Harriet felt a jolt in her stomach as though someone had kicked her. One bedroom! Already her body was reacting to the sensual mental fantasy she was creating! What would Matt say if she told him she wanted the second option?

‘I mean what I say, Harriet!’ he said sternly, oblivious to the erotic meanderings of her wayward thoughts.

She wished! Oh, how she wished!

Her heart was bumping uncomfortably against her ribs—and not just because of the effect Matt was having on her.

Her own honesty compelled her to admit that the attack on her neighbour had shocked and frightened her. She was extremely apprehensive at the thought of spending the night alone, worrying that the attackers might decide to come back!

‘I don’t have much of an option, do I?’ she asked Matt, saccharine-sweetly. ‘But I warn you my spare room is very small and has a single bed. A very small single bed.’

‘I’ll live,’ Matt answered laconically. ‘Give me your keys.’

Idiotically she handed them to him, her heart giving a funny little skip beat at the intimacy such an action suggested. And then it gave a much stronger kick as Matt’s hard, warm fingers closed around her own. Inside her head she had a sudden mental image of him enfolding her hand within his own and them sliding his fingers between hers, and inside her body she had an immediate and explicit surge of aching heat.

Hot-faced, she dragged away her hand and then berated herself mentally for being so vulnerable and weak-willed as Matt let them both into her small, cosy home.

And Harriet’s home was cosy. As cosy as a small, neat and warm little nest. Her little front room was painted cream, to match the cream rugs on the polished floorboards, and Harriet had made the curtains herself, in a natural woven fabric. Her log-burning stove was her pride and joy, a bargain buy from a scrapyard, and the small terracotta linen-covered sofa had been cadged from her parents and reupholstered for her as a moving-in present.

Harriet could see Matt staring around the small room before following her into the kitchen, with its dining area in the conservatory addition.

Harriet had painted the cheap flat pack kitchen units herself, after bullying Ben to help her assemble them, while her dining room furniture had been junk shop finds which she had patiently restored.

As he looked around the comfortable kitchen, with its cream painted units and earthy-toned décor, Matt acknowledged that it took far more than an expensive designer to create a home—and, moreover, whatever it did take Harriet had it in spades.

To Harriet, though, his silent inspection of her small home spoke of arrogance and even possibly contempt.
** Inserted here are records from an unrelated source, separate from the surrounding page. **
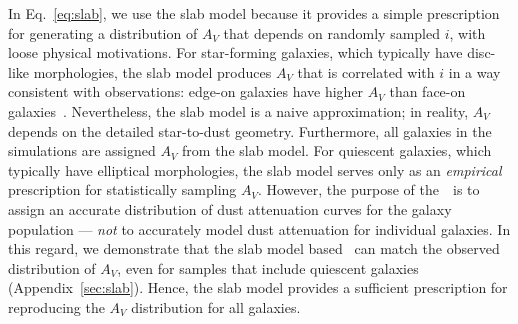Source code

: In Eq.~\ref{eq:slab}, we use the slab model because it provides a simple
prescription for generating a distribution of $A_V$ that depends on
randomly sampled $i$, with loose physical motivations.
For star-forming galaxies, which typically have disc-like morphologies, the
slab model produces $A_V$ that is correlated with $i$ in a way consistent
with observations: edge-on galaxies have higher $A_V$ than face-on
galaxies~\citep[\eg][]{conroy2010, wild2011, battisti2017, salim2020}.
Nevertheless, the slab model is a naive approximation; in reality, $A_V$
depends on the detailed star-to-dust geometry.
Furthermore, all galaxies in the simulations are assigned $A_V$ from the
slab model.
For quiescent galaxies, which typically have elliptical morphologies, the
slab model serves only as an \emph{empirical} prescription for statistically 
sampling $A_V$. 
However, the purpose of the~\eda~is to assign an accurate distribution of dust
attenuation curves for the galaxy population --- \emph{not} to accurately
model dust attenuation for individual galaxies.
In this regard, we demonstrate that the slab model based \eda~can match the
observed distribution of $A_V$, even for samples that include quiescent
galaxies (Appendix~\ref{sec:slab}).
Hence, the slab model provides a sufficient prescription for reproducing
the $A_V$ distribution for all galaxies. 

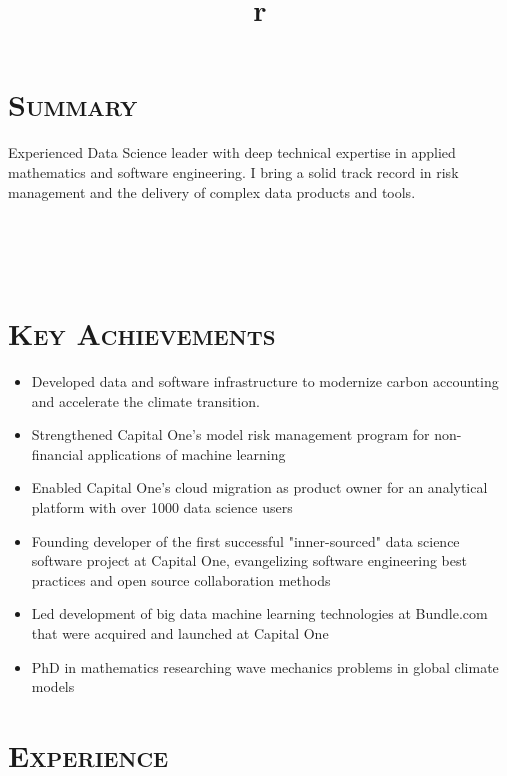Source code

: \begin{resume}

\section{\textsc{Summary}}

Experienced Data Science leader with deep technical expertise in applied mathematics and software engineering. I bring a solid track record in risk management and the delivery of complex data products and tools. 

\begin{formatb}
  \title{r}\\
  \\
  \body\\
\end{formatb}

\section{\textsc{Key Achievements}}
\begin{itemize}
  \item Developed data and software infrastructure to modernize carbon accounting and accelerate the climate transition.
  \item Strengthened Capital One's model risk management program for non-financial applications of machine learning
  \item Enabled Capital One's cloud migration as product owner for an analytical platform with over 1000 data science users
  \item Founding developer of the first successful "inner-sourced" data science software project at Capital One, evangelizing software engineering best practices and open source collaboration methods
  \item Led development of big data machine learning technologies at Bundle.com that were acquired and launched at Capital One
  \item PhD in mathematics researching wave mechanics problems in global climate models
  
\end{itemize}
\section{\textsc{Experience}}


\end{resume}
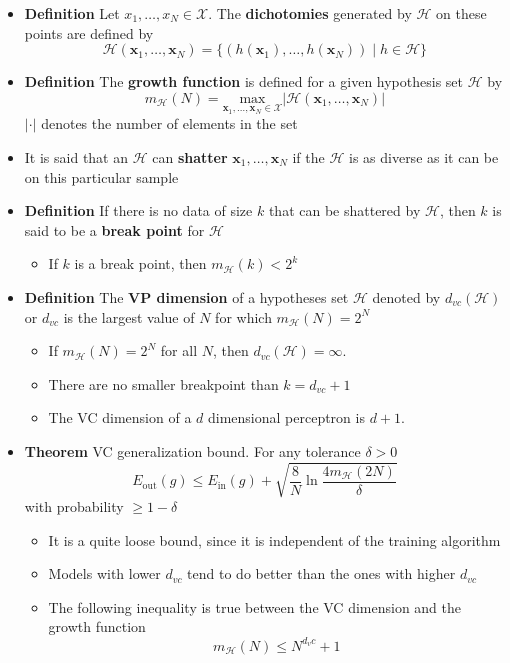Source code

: \documentclass[a4, english]{article}
\begin{document}
\begin{itemize}
\begin{itemize}
  \end{itemize}
  \item \textbf{Definition} Let $x_1, \dots, x_N \in \mathcal X$. The \textbf{dichotomies} generated by $\mathcal H$ on these points are defined by
\begin{equation*}
  \mathcal H (\pmb x_1, \dots, \pmb x_N )= \{ (h(\pmb x_1), \dots, h(\pmb x_N )) \mid h \in \mathcal H \} 
\end{equation*}
  \item \textbf{Definition} The \textbf{growth function} is defined for a given hypothesis set $\mathcal H$ by 
\begin{equation*}
  m_\mathcal{H}(N) = \underset{\pmb x_1, \dots, \pmb x_N \in \mathcal X}{\text{max}} | \mathcal H(\pmb x_1, \dots, \pmb x_N)|
\end{equation*}
 $| \cdot |$ denotes the number of elements in the set 
  \item It is said that an $\mathcal H$ can \textbf{shatter} $\pmb x_1, \dots, \pmb x_N$  if the $\mathcal H$ is as diverse as it can be on this particular sample
  \item \textbf{Definition} If there is no data of size $k$ that can be shattered by $\mathcal H$, then $k$ is said to be a \textbf{break point} for $\mathcal H$ 
  \begin{itemize}
  	\item If $k$ is a break point, then $m_{\mathcal H}(k)<2^k$ 
  \end{itemize}
  \item \textbf{Definition} The \textbf{VP dimension} of a hypotheses set $\mathcal H$ denoted by $d_{vc}(\mathcal H)$ or $d_{vc}$ is the largest value of $N$ for which $m_{\mathcal H}(N)=2^N$
  \begin{itemize}
  	\item If $m_\mathcal H (N) = 2^N$ for all $N$, then $d_{vc}(\mathcal H) = \infty$.
    \item There are no smaller breakpoint than $k=d_{vc}+1$ 
    \item The VC dimension of a $d$ dimensional perceptron is $d+1$. 
  \end{itemize}
  \item \textbf{Theorem} VC generalization bound. For any tolerance $\delta > 0$ 
\begin{equation*}
  E_\text{out}(g) \leq E_\text{in}(g) + \sqrt{\frac8N\ln\frac{4m_\mathcal{H}(2N)}\delta}
\end{equation*}
with probability $\geq 1- \delta$  
  \begin{itemize}
  	\item It is a quite loose bound, since it is independent of the training algorithm
    \item Models with lower $d_{vc}$ tend to do better than the ones with higher $d_{vc}$
    \item The following inequality is true between the VC dimension and the growth function
\begin{equation*}
  m_{\mathcal H}(N) \leq N^{d_vc}+1
\end{equation*}


\end{itemize}
\end{itemize}
\end{document}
After all, she had heard all about Matt’s state-of-the-art expensive penthouse from Ben.

‘You don’t have to stay here,’ she told him fiercely. ‘It was your choice. Not mine. My home may not compare with yours—’

‘No, it doesn’t.’ Matt stopped her grimly.

His rudeness momentarily silenced her.

What would Harriet say if he told her how much he had grown to detest the sterile bleakness of a place that not even the most charitable person could call a home?

Broodingly he roved around the kitchen whilst Harriet watched him resentfully. What was he doing? Trying to make the point that her small home made him feel confined?

‘Look, there’s really no need for you to stay here,’ she said. ‘I can always ring Ben and ask him to come over.’

Immediately Matt swung around. ‘Oh, yes, you’d like to do that, wouldn’t you? Like hell you will, though! Hasn’t anything I’ve said to you sunk in? The whole purpose of this…this…’

‘Farce?’ Harriet supplied bitterly for him.

‘This exercise,’ Matt continued, ignoring her, ‘is to put a barrier between you and Ben, not give you the excuse to invite him to share your bed!’

‘He would not be sharing my bed!’ Harriet protested, rushing into impetuous denial. ‘When he stays here he always sleeps in his own room.’

‘His own room?’

Harriet could understand the hard edge to Matt’s voice, but not the white line of tightly reined in emotion around his mouth.